Alternative splicing can occur in at least 3/4th of human genes to encode two or more splice isoforms. These isoforms occur in different proportions over time, and between sexes. Thus, we present a method to characterize these isoforms, so to better understand gene regulation happening in normal and diseased states. Time2splice identifies temporal and sex-specific alternative splicing combinding multi-omic (i.e. both expression via RNA-seq, and protein-DNA interaction via CUT&RUN and ChIP-seq) data. Analysis is done in 3 parts. 1) Temporal expression analysis, 2) Temporal protein-DNA analysis, and 3) Temporal multi-omics integration.
NOTE: Snakemake pipeline coming soon for time2splice!

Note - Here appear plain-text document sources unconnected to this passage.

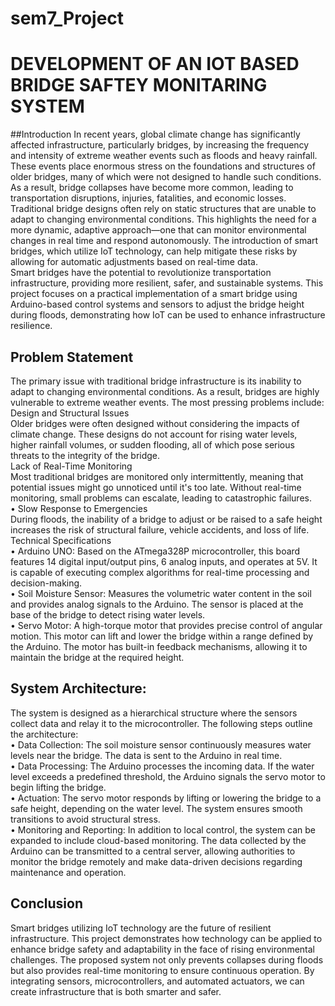 # sem7_Project

# DEVELOPMENT OF AN IOT BASED     BRIDGE SAFTEY MONITARING SYSTEM
##Introduction
In recent years, global climate change has significantly affected infrastructure, particularly bridges, by increasing the frequency and intensity of extreme weather events such as floods and heavy rainfall. These events place enormous stress on the foundations and structures of older bridges, many of which were not designed to handle such conditions. As a result, bridge collapses have become more common, leading to transportation disruptions, injuries, fatalities, and economic losses.
<br> Traditional bridge designs often rely on static structures that are unable to adapt to changing environmental conditions. This highlights the need for a more dynamic, adaptive approach—one that can monitor environmental changes in real time and respond autonomously. The introduction of smart bridges, which utilize IoT technology, can help mitigate these risks by allowing for automatic adjustments based on real-time data.
<br> Smart bridges have the potential to revolutionize transportation infrastructure, providing more resilient, safer, and sustainable systems. This project focuses on a practical implementation of a smart bridge using Arduino-based control systems and sensors to adjust the bridge height during floods, demonstrating how IoT can be used to enhance infrastructure resilience.



## Problem Statement
The primary issue with traditional bridge infrastructure is its inability to adapt to changing environmental conditions. As a result, bridges are highly vulnerable to extreme weather events. The most pressing problems include:
<br> Design and Structural Issues
<br> Older bridges were often designed without considering the impacts of climate change. These designs do not account for rising water levels, higher rainfall volumes, or sudden flooding, all of which pose serious threats to the integrity of the bridge.
<br>	Lack of Real-Time Monitoring
<br> Most traditional bridges are monitored only intermittently, meaning that potential issues might go unnoticed until it's too late. Without real-time monitoring, small problems can escalate, leading to catastrophic failures.
<br> •	Slow Response to Emergencies
<br> During floods, the inability of a bridge to adjust or be raised to a safe height increases the risk of structural failure, vehicle accidents, and loss of life.
<br> Technical Specifications
<br> •	Arduino UNO: Based on the ATmega328P microcontroller, this board features 14 digital input/output pins, 6 analog inputs, and operates at 5V. It is capable of executing complex algorithms for real-time processing and decision-making.
<br> •	Soil Moisture Sensor: Measures the volumetric water content in the soil and provides analog signals to the Arduino. The sensor is placed at the base of the bridge to detect rising water levels.
<br> •	Servo Motor: A high-torque motor that provides precise control of angular motion. This motor can lift and lower the bridge within a range defined by the Arduino. The motor has built-in feedback mechanisms, allowing it to maintain the bridge at the required height.
## System Architecture:
The system is designed as a hierarchical structure where the sensors collect data and relay it to the microcontroller. The following steps outline the architecture:
<br> •	Data Collection: The soil moisture sensor continuously measures water levels near the bridge. The data is sent to the Arduino in real time.
<br> •	Data Processing: The Arduino processes the incoming data. If the water level exceeds a predefined threshold, the Arduino signals the servo motor to begin lifting the bridge.
<br> •	Actuation: The servo motor responds by lifting or lowering the bridge to a safe height, depending on the water level. The system ensures smooth transitions to avoid structural stress.
<br> •	Monitoring and Reporting: In addition to local control, the system can be expanded to include cloud-based monitoring. The data collected by the Arduino can be transmitted to a central server, allowing authorities to monitor the bridge remotely and make data-driven decisions regarding maintenance and operation.
## Conclusion
Smart bridges utilizing IoT technology are the future of resilient infrastructure. This project demonstrates how technology can be applied to enhance bridge safety and adaptability in the face of rising environmental challenges. The proposed system not only prevents collapses during floods but also provides real-time monitoring to ensure continuous operation. By integrating sensors, microcontrollers, and automated actuators, we can create infrastructure that is both smarter and safer.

Ray*, M., Conard*, A. M., Urban, J., & Larschan, E. (2021). Sex-specific transcript diversity is regulated by a maternal pioneer factor in early Drosophila embryos. bioRxiv.
*contributed equally
- Preprocess
- Temporal expression analysis
- Temporal protein-DNA analysis
- Temporal multi-omics integration
1_parse_sraRunTable.sh
Creates time2splice/
folder structure, as well as metadatafile.csv
and SraAccList.txt
(which is needed for next command to get .fastq files).
1_get_fastq_files.sh
Retrieves .fastq files by passing in SraAccList.txt
from aforementioned step.
2_run_fastQC.sh
Runs FastQC for all .fastq files in a given directory.
3_run_trim_galore.sh
Run Trim Galore! followed by FastQC to trim any reads below quality threshold.
3_merge_lines.sh
Merges all the different lanes of the same flow cell .fastq files.
4_run_Bowtie2.sh
or preprocess/4_run_BWA.sh
or preprocess/4_run_HISAT2.sh
.
Runs one or more of these three aligners (Bowtie2, BWA, or HISAT2) on .fastq data in a given directory.
5_plot_alignment.py
Plot the alignments from either one or two different aligners (Bowtie2 or HISAT2).
1_run_salmon.sh
Run salmon to quantify transcript expression for treatment and control samples.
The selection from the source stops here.